**Exercise brief**
Find the line with "then click **OK**.". Repeat it and each line after it, exactly, down to the end of the records below.

Provided data Start Marker

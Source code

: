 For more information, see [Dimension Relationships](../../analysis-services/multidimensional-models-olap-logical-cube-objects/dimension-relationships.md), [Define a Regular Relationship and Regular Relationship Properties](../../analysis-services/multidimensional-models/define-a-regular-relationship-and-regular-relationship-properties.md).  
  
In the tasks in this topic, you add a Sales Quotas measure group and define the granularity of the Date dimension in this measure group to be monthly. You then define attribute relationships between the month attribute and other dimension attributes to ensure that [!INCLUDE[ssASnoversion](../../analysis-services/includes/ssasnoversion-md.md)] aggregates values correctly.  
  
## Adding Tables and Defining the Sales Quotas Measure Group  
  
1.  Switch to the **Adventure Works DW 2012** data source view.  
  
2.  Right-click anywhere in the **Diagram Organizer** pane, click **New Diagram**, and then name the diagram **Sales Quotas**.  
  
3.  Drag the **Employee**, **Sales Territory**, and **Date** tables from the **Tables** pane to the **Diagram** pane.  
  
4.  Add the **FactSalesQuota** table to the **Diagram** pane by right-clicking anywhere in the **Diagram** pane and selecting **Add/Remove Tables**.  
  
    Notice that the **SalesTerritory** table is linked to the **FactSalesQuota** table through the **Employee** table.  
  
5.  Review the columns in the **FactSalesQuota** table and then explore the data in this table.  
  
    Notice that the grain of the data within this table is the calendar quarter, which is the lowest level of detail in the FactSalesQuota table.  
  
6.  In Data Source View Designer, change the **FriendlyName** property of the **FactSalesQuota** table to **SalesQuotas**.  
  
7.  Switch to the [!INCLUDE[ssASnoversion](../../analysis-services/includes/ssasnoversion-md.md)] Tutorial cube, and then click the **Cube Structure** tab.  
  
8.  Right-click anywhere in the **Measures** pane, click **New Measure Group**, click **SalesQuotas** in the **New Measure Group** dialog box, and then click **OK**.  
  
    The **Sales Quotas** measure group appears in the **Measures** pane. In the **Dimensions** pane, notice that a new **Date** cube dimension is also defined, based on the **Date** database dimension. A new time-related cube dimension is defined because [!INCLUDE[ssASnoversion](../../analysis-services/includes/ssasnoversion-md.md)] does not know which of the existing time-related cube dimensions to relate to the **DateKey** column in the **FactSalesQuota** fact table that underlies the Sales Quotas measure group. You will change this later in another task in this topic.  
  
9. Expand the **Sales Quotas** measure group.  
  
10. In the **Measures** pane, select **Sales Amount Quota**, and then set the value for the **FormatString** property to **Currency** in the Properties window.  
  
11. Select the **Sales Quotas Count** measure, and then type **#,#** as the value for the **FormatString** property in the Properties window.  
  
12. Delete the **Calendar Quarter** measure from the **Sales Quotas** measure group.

Provided data End Marker

**Solution below**
8.  Right-click anywhere in the **Measures** pane, click **New Measure Group**, click **SalesQuotas** in the **New Measure Group** dialog box, and then click **OK**.  
  
    The **Sales Quotas** measure group appears in the **Measures** pane. In the **Dimensions** pane, notice that a new **Date** cube dimension is also defined, based on the **Date** database dimension. A new time-related cube dimension is defined because [!INCLUDE[ssASnoversion](../../analysis-services/includes/ssasnoversion-md.md)] does not know which of the existing time-related cube dimensions to relate to the **DateKey** column in the **FactSalesQuota** fact table that underlies the Sales Quotas measure group. You will change this later in another task in this topic.  
  
9. Expand the **Sales Quotas** measure group.  
  
10. In the **Measures** pane, select **Sales Amount Quota**, and then set the value for the **FormatString** property to **Currency** in the Properties window.  
  
11. Select the **Sales Quotas Count** measure, and then type **#,#** as the value for the **FormatString** property in the Properties window.  
  
12. Delete the **Calendar Quarter** measure from the **Sales Quotas** measure group.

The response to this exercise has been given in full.